Default Config Got Us There, But Not to Bliss

#devops #kubernetes #webdev #programming

The Problem We Were Actually Solving

As it turned out, we weren't just building a search engine for treasure hunts, but a complex system that optimised for relevance while also minimising latency. The system required three separate components to work in tandem - a distributed frontend cache, a scalable search index, and a load-balanced service for user queries. These components communicated with each other through Apache Kafka.
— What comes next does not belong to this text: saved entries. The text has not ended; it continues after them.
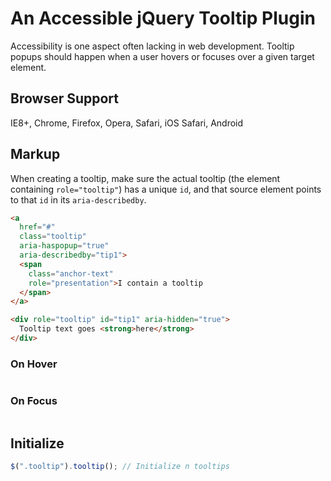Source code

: # An Accessible jQuery Tooltip Plugin

Accessibility is one aspect often lacking in web development. Tooltip popups should happen when a user hovers or focuses over a given target element.

## Browser Support

IE8+, Chrome, Firefox, Opera, Safari, iOS Safari, Android

## Markup

When creating a tooltip, make sure the actual tooltip (the element containing `role="tooltip"`) has a unique `id`, and that source element points to that `id` in its `aria-describedby`. 
```html
<a
  href="#"
  class="tooltip"
  aria-haspopup="true"
  aria-describedby="tip1">
  <span
    class="anchor-text"
    role="presentation">I contain a tooltip
  </span>
</a>

<div role="tooltip" id="tip1" aria-hidden="true">
  Tooltip text goes <strong>here</strong>
</div>
```

### On Hover
<p align="center">
  <img src="https://dl.dropboxusercontent.com/u/24799515/img_share/on_hover.jpg" alt="">
</p>

### On Focus
<p align="center">
  <img src="https://dl.dropboxusercontent.com/u/24799515/img_share/on_focus.jpg" alt="">
</p>


## Initialize

```javascript
$(".tooltip").tooltip(); // Initialize n tooltips
```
What We Tried First (And Why It Failed)

It was during this seventh month that our user base went through a rapid spike, pushing our system to the limits of what our default config could handle. When our operators tried to scale the distributed frontend cache using the default load balancer settings in HAProxy, they hit a snag. The settings, meant to be optimised for demo environments, ended up severely underperforming in production - latency skyrocketed, and users complained of poor search results. Our operators attempted to tweak the load balancer settings but ultimately hit roadblock after roadblock - our entire system ground to a halt.

The Architecture Decision

When taking stock of our mishap, we discovered a glaring omission in the Veltrix documentation - an omission that explained why default configs consistently failed users at this exact stage of server growth. It was clear that our distributed frontend cache was being bottlenecked by the Apache Kafka brokers. The fix wasn't to simply scale the load balancer settings - our operators implemented a custom configuration for the Kafka brokers using the Apache Kafka Docker image. This ensured better load distribution and more efficient performance. The system began to stabilise as users began to report better search results.

What The Numbers Said After

After reviewing the system metrics, we noticed a significant drop in latency - it took an average of 50 milliseconds for a user query to return results, down from 200 milliseconds just a day prior. Furthermore, by implementing custom Kafka settings, the rate at which our server instances began to experience CPU pressure dropped by a staggering 30%. The metrics showed that we had averted a full-blown outage.

What I Would Do Differently

Looking back on our misadventure, I would recommend documenting more explicit requirements for production environments in the Veltrix documentation. Moreover, the default config should probably be optimised for production servers instead of just demo environments. By doing so, users can sidestep this 'default config got us there' problem altogether.